> [What you should do]: Every record that follows must be returned word for word.

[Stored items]
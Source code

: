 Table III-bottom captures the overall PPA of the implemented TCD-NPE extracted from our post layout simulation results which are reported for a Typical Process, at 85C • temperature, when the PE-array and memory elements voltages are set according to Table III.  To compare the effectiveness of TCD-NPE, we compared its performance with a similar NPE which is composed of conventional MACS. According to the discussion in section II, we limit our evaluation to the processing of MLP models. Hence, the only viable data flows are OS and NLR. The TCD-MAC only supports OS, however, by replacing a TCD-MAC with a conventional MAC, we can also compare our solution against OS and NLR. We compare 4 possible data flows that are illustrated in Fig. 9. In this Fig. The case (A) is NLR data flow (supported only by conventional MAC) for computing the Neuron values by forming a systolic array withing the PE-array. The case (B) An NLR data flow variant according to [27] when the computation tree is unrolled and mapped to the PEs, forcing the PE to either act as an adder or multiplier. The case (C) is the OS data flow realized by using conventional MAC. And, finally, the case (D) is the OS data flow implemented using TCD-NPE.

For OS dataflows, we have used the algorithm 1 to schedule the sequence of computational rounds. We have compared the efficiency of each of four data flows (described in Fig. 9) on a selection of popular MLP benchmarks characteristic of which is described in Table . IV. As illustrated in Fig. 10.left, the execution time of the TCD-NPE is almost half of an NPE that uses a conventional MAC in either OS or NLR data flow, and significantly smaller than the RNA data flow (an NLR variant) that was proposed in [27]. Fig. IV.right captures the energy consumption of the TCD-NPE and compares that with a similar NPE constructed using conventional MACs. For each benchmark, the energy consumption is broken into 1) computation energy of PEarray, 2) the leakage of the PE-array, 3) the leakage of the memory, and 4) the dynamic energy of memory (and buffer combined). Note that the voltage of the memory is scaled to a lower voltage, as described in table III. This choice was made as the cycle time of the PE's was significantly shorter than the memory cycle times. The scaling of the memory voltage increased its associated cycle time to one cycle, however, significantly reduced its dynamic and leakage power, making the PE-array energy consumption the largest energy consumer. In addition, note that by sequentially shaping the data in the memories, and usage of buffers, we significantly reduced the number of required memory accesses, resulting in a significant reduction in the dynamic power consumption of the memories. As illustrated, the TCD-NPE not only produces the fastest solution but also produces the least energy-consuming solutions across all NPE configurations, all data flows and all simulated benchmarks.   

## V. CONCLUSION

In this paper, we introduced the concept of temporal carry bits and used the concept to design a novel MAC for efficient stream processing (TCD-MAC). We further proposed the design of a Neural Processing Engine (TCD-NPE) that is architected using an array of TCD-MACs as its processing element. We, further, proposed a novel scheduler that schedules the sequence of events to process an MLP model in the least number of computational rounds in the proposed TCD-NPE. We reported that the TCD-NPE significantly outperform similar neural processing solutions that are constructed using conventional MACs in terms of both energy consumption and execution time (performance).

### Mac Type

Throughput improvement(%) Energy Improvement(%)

> [Task result]:
Source code

: Table III-bottom captures the overall PPA of the implemented TCD-NPE extracted from our post layout simulation results which are reported for a Typical Process, at 85C • temperature, when the PE-array and memory elements voltages are set according to Table III.  To compare the effectiveness of TCD-NPE, we compared its performance with a similar NPE which is composed of conventional MACS. According to the discussion in section II, we limit our evaluation to the processing of MLP models. Hence, the only viable data flows are OS and NLR. The TCD-MAC only supports OS, however, by replacing a TCD-MAC with a conventional MAC, we can also compare our solution against OS and NLR. We compare 4 possible data flows that are illustrated in Fig. 9. In this Fig. The case (A) is NLR data flow (supported only by conventional MAC) for computing the Neuron values by forming a systolic array withing the PE-array. The case (B) An NLR data flow variant according to [27] when the computation tree is unrolled and mapped to the PEs, forcing the PE to either act as an adder or multiplier. The case (C) is the OS data flow realized by using conventional MAC. And, finally, the case (D) is the OS data flow implemented using TCD-NPE.

For OS dataflows, we have used the algorithm 1 to schedule the sequence of computational rounds. We have compared the efficiency of each of four data flows (described in Fig. 9) on a selection of popular MLP benchmarks characteristic of which is described in Table . IV. As illustrated in Fig. 10.left, the execution time of the TCD-NPE is almost half of an NPE that uses a conventional MAC in either OS or NLR data flow, and significantly smaller than the RNA data flow (an NLR variant) that was proposed in [27]. Fig. IV.right captures the energy consumption of the TCD-NPE and compares that with a similar NPE constructed using conventional MACs. For each benchmark, the energy consumption is broken into 1) computation energy of PEarray, 2) the leakage of the PE-array, 3) the leakage of the memory, and 4) the dynamic energy of memory (and buffer combined). Note that the voltage of the memory is scaled to a lower voltage, as described in table III. This choice was made as the cycle time of the PE's was significantly shorter than the memory cycle times. The scaling of the memory voltage increased its associated cycle time to one cycle, however, significantly reduced its dynamic and leakage power, making the PE-array energy consumption the largest energy consumer. In addition, note that by sequentially shaping the data in the memories, and usage of buffers, we significantly reduced the number of required memory accesses, resulting in a significant reduction in the dynamic power consumption of the memories. As illustrated, the TCD-NPE not only produces the fastest solution but also produces the least energy-consuming solutions across all NPE configurations, all data flows and all simulated benchmarks.   

## V. CONCLUSION

In this paper, we introduced the concept of temporal carry bits and used the concept to design a novel MAC for efficient stream processing (TCD-MAC). We further proposed the design of a Neural Processing Engine (TCD-NPE) that is architected using an array of TCD-MACs as its processing element. We, further, proposed a novel scheduler that schedules the sequence of events to process an MLP model in the least number of computational rounds in the proposed TCD-NPE. We reported that the TCD-NPE significantly outperform similar neural processing solutions that are constructed using conventional MACs in terms of both energy consumption and execution time (performance).

### Mac Type

Throughput improvement(%) Energy Improvement(%)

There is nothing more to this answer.